Researchers are working to create opioids that can blunt pain without their nefarious side effects. For instance, extended-release opioids, which are already available, produce less reward than a single blast, reducing the likelihood of addiction. But more sophisticated efforts are also under way. It turns out that the activation of opioid receptors triggers two signaling pathways within cells. Broadly, one pathway leads to pain relief, and the other leads to side effects. Researchers are now focused on creating compounds that can selectively turn on one without the other.
For example, clinical trials are now being conducted to test oliceridine, or TRV130, an agent produced by Pennsylvania biopharmaceutical company Trevena. And in September 2016 researchers described another compound, called PZM21, that produced analgesia in mice without side effects. “The principal goal for both PZM21 and TRV130 is to reduce opioid respiratory depression, which has been shown to be possible both in preclinical [animal] studies and in clinical studies,” says William Schmidt, a pharmaceutical consultant at NorthStar Consulting in Davis, Calif. “In addition, both [drugs] appear to show reduced abuse liability and reduced effects on the GI tract, hence less risk of constipation.”

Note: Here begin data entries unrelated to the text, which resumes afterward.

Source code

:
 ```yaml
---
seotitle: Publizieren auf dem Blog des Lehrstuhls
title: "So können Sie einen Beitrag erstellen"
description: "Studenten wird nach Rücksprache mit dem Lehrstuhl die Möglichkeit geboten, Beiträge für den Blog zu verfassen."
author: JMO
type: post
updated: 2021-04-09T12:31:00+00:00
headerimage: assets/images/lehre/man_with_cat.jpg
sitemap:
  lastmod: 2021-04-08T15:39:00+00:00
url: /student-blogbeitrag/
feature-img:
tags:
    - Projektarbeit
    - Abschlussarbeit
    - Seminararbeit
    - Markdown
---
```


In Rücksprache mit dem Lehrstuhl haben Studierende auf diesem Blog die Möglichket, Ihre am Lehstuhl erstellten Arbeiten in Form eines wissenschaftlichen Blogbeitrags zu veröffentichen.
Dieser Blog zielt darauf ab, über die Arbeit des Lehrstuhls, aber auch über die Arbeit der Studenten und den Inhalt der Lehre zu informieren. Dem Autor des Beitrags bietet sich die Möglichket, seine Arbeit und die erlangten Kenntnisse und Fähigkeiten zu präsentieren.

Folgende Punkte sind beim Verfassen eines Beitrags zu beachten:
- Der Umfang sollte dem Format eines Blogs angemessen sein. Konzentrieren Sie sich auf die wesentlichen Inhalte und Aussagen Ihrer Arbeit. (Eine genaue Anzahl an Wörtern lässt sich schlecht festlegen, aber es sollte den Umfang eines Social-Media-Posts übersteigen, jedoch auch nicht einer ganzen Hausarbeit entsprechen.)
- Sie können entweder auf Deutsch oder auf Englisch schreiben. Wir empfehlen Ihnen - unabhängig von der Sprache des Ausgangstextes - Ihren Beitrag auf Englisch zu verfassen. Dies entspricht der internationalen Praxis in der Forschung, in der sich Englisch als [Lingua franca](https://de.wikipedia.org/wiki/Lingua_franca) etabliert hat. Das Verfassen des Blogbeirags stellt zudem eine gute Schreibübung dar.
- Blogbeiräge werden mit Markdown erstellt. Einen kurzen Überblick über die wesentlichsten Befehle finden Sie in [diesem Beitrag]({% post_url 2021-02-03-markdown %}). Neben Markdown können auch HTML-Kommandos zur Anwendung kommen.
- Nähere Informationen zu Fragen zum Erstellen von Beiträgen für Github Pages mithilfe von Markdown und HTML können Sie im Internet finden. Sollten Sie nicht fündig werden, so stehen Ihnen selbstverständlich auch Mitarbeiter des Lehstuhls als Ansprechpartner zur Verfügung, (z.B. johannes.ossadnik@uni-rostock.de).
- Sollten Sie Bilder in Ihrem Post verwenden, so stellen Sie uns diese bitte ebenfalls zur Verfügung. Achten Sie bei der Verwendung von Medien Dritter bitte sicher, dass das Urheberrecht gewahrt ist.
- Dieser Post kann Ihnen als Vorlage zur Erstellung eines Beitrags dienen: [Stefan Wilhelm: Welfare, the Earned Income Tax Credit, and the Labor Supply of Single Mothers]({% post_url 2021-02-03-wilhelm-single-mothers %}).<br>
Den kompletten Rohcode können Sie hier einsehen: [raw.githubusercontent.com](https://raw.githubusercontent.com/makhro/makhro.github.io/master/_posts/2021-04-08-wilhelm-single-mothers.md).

To find the new compound PZM21, researchers used computer modeling to test how three million different “virtual molecules” interacted with the structure of the opioid receptor. Based on those interactions, they zeroed in on 23 compounds, which they further tested in cells in a dish. In these cells, PZM21 strongly activated the pathway for pain relief but not the pathway that produces side effects. In mice, PZM21 was more effective than morphine at dampening pain. Future clinical trials of PZM21 and ongoing trials of TRV130 will determine whether these agents will deliver on their promise. —S.S.